BMC Medical Research Methodology (Mar 2024)

Predicting health outcomes with intensive longitudinal data collected by mobile health devices: a functional principal component regression approach

  • Qing Yang,
  • Meilin Jiang,
  • Cai Li,
  • Sheng Luo,
  • Matthew J. Crowley,
  • Ryan J. Shaw

DOI
https://doi.org/10.1186/s12874-024-02193-7
Journal volume & issue
Vol. 24, no. 1
pp. 1 – 10

Abstract

Read online

Abstract Background Intensive longitudinal data (ILD) collected in near real time by mobile health devices provide a new opportunity for monitoring chronic diseases, early disease risk prediction, and disease prevention in health research.

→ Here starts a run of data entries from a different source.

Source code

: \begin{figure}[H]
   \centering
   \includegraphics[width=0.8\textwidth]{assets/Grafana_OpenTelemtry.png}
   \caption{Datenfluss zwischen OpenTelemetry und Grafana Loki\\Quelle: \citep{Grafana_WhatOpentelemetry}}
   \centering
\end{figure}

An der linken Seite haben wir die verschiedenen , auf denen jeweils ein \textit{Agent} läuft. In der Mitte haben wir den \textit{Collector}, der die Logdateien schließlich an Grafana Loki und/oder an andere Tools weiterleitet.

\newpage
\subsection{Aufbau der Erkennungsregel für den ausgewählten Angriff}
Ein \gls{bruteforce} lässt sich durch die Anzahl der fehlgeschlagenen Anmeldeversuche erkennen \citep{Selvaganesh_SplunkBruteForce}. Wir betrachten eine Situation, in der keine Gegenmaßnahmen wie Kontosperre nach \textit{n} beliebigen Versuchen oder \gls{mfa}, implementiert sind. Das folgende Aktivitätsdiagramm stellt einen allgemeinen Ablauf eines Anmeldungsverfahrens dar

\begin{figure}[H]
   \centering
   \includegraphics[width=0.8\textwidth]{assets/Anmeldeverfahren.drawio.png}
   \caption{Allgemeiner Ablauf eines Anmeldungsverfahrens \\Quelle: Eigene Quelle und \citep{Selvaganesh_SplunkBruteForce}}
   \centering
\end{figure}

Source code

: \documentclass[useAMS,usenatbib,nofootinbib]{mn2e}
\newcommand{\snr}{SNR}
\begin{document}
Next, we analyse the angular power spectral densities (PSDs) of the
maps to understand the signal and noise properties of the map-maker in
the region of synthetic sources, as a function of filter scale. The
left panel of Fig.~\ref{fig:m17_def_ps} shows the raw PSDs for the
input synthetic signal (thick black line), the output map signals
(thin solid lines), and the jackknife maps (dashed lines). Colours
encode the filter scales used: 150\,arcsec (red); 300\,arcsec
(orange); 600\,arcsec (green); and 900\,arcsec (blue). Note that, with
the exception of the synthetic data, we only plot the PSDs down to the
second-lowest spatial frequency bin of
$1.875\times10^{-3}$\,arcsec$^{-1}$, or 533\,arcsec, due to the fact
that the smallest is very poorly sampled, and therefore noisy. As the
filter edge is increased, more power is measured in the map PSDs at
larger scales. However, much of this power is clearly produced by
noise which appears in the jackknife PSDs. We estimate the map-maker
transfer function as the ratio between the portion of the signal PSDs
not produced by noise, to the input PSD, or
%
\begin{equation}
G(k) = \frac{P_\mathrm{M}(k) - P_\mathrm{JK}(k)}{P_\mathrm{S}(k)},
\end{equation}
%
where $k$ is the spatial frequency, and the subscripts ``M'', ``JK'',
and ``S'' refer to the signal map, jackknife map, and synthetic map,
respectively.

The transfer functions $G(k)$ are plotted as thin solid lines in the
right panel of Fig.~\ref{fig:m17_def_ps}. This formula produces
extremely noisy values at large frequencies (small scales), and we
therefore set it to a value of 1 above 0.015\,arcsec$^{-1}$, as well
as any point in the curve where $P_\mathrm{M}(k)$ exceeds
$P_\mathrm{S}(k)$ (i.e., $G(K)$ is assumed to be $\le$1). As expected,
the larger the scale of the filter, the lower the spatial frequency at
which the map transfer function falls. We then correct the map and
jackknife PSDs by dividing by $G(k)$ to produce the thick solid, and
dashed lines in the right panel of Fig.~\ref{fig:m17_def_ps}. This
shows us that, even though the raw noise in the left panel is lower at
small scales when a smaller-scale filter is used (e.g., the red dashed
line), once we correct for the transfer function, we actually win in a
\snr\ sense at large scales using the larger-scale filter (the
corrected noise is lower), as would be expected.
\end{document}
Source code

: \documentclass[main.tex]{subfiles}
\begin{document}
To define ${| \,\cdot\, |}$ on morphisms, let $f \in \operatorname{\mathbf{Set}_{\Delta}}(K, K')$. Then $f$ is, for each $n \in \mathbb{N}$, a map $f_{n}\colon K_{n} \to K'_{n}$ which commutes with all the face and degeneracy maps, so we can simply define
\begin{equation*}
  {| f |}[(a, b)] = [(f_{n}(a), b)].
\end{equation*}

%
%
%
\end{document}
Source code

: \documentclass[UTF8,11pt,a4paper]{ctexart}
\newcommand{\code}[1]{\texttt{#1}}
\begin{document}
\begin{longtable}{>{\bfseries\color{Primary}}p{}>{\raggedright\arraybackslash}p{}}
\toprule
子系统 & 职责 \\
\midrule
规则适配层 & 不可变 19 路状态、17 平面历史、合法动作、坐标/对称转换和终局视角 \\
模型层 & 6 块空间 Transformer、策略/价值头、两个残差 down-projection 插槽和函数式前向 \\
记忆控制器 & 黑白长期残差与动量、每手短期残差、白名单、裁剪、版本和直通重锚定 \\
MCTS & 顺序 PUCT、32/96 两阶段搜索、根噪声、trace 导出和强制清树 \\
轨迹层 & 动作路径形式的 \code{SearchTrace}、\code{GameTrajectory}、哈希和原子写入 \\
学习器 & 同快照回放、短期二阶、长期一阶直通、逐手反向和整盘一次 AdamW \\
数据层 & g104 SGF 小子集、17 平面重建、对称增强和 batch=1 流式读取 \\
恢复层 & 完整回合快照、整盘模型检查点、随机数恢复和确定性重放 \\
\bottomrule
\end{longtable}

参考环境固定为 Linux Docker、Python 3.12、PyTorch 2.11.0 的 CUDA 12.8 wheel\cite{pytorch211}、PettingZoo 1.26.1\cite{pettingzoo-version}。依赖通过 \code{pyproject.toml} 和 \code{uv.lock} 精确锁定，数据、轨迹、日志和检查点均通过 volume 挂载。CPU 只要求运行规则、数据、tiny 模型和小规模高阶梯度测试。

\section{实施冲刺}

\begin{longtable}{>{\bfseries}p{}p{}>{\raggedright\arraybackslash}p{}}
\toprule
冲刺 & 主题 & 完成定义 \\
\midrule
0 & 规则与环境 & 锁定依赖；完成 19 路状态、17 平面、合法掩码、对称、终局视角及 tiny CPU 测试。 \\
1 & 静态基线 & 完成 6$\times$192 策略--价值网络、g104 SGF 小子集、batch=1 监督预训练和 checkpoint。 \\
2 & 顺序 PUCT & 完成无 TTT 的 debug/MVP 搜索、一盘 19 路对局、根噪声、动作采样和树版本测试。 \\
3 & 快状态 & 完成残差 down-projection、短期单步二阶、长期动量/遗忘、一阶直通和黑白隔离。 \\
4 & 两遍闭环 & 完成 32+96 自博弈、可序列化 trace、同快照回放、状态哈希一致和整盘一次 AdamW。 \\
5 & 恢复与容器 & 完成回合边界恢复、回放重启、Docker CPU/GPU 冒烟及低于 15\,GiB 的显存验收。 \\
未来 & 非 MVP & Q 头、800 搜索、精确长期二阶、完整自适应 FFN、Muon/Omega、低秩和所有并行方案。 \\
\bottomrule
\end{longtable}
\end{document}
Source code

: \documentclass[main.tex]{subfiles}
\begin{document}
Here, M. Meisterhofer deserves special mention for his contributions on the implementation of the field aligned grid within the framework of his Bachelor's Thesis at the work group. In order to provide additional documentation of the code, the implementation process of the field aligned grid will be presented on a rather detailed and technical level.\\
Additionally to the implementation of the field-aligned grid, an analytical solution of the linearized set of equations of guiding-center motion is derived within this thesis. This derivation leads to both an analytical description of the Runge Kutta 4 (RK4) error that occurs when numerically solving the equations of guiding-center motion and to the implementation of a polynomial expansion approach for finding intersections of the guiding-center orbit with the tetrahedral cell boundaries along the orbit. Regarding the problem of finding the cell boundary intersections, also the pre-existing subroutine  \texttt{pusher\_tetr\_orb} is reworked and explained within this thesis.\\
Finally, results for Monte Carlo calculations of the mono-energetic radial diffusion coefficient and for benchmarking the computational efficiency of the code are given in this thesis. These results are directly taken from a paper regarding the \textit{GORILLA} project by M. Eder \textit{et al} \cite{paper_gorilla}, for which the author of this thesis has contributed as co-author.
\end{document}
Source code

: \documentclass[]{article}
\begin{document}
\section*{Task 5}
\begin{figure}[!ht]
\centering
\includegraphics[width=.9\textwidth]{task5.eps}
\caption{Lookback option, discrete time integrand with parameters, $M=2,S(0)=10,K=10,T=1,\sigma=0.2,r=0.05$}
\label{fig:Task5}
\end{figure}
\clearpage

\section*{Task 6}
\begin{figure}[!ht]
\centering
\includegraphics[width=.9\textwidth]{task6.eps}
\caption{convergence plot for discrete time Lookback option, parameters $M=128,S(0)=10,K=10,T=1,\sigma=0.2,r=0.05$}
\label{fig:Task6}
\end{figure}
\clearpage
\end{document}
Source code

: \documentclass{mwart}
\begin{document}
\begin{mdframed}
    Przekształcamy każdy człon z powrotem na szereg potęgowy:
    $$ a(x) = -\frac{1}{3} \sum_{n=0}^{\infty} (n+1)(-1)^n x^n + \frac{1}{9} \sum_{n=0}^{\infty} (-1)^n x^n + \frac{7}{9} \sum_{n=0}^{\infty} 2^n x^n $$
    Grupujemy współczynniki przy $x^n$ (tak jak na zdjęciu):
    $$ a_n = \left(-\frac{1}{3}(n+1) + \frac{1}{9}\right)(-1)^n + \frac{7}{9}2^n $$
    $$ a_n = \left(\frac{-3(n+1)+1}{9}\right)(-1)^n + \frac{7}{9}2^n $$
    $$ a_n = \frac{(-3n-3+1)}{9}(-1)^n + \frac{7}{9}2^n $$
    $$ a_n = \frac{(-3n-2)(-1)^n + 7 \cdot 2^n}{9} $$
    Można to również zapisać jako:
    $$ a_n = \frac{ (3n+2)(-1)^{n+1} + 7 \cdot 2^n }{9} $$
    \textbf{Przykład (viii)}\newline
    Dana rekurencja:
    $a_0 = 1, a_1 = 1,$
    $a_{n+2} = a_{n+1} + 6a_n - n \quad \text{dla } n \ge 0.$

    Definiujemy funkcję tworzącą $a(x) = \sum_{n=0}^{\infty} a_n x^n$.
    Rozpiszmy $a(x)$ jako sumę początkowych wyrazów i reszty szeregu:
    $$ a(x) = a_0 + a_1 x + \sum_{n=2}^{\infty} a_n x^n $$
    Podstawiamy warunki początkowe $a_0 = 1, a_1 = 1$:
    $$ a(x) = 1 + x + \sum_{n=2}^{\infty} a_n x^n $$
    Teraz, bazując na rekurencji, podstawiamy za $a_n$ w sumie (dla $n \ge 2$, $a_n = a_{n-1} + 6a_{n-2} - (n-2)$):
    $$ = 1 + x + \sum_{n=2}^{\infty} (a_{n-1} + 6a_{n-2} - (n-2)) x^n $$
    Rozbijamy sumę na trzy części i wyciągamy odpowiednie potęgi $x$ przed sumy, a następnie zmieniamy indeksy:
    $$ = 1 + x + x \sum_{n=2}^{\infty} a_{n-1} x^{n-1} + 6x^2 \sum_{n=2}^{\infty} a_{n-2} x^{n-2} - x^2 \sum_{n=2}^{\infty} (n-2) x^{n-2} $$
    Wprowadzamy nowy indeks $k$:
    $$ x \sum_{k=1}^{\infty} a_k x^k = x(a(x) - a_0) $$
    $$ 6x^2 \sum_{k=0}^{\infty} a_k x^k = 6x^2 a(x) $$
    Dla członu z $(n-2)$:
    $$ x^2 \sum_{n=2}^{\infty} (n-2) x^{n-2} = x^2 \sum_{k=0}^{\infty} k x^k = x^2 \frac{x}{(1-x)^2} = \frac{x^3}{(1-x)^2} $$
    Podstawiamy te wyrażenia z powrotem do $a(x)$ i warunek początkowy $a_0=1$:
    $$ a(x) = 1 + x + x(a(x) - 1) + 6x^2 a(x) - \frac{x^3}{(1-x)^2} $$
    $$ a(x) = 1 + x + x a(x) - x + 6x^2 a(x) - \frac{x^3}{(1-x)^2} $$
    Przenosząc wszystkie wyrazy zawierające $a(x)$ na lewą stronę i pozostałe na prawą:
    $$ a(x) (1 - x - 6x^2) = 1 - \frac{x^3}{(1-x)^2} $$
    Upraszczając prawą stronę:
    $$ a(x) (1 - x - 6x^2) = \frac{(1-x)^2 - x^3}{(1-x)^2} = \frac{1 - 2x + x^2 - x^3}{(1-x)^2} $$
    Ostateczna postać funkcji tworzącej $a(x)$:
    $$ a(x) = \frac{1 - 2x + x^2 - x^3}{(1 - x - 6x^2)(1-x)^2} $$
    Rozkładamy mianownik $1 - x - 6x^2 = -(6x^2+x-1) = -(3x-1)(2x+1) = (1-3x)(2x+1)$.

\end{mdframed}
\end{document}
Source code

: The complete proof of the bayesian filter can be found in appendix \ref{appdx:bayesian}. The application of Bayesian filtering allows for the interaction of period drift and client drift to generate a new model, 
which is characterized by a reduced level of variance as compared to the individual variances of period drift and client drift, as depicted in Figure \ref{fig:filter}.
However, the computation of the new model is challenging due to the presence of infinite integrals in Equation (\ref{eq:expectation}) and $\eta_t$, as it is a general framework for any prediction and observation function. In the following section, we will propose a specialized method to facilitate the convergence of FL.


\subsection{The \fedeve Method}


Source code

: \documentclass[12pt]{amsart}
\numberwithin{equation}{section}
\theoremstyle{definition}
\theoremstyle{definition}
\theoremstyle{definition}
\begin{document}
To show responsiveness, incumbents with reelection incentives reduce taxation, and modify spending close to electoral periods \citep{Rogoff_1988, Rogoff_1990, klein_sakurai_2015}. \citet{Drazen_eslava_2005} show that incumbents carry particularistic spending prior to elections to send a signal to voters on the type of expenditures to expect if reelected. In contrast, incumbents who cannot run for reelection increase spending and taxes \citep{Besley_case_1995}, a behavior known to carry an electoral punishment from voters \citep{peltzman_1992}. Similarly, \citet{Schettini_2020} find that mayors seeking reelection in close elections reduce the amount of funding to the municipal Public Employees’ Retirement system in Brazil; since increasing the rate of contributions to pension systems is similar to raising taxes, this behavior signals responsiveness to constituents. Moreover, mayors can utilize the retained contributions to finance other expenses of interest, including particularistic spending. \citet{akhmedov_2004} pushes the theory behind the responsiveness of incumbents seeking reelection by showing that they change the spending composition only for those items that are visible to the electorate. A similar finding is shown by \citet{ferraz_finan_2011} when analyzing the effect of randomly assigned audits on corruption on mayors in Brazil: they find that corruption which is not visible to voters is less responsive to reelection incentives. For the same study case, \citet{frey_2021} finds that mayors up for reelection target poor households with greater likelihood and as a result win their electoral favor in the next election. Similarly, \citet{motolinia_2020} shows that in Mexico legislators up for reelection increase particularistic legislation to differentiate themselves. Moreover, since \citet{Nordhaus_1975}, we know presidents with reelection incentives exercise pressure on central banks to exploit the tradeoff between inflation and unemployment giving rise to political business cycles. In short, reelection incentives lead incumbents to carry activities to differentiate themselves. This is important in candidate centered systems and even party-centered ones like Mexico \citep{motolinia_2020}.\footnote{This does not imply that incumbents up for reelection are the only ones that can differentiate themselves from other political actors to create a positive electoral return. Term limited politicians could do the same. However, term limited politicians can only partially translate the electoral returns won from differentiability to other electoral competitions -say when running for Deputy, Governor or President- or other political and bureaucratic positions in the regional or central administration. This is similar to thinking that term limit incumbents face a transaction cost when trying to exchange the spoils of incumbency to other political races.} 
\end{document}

Functional data analysis, specifically functional principal component analysis, has great potential to abstract trends in ILD but has not been used extensively in mobile health research. Objective To introduce functional principal component analysis (fPCA) and demonstrate its potential applicability in estimating trends in ILD collected by mobile heath devices, assessing longitudinal association between ILD and health outcomes, and predicting health outcomes. Methods fPCA and scalar-to-function regression models were reviewed. A case study was used to illustrate the process of abstracting trends in intensively self-measured blood glucose using functional principal component analysis and then predicting future HbA1c values in patients with type 2 diabetes using a scalar-to-function regression model. Results Based on the scalar-to-function regression model results, there was a slightly increasing trend between daily blood glucose measures and HbA1c. 61% of variation in HbA1c could be predicted by the three preceding months’ blood glucose values measured before breakfast (P < 0.0001, $${R}_{adjusted}^{2}=0.61$$ ). Conclusions Functional data analysis, specifically fPCA, offers a unique tool to capture patterns in ILD collected by mobile health devices. It is particularly useful in assessing longitudinal dynamic association between repeated measures and outcomes, and can be easily integrated in prediction models to improve prediction precision.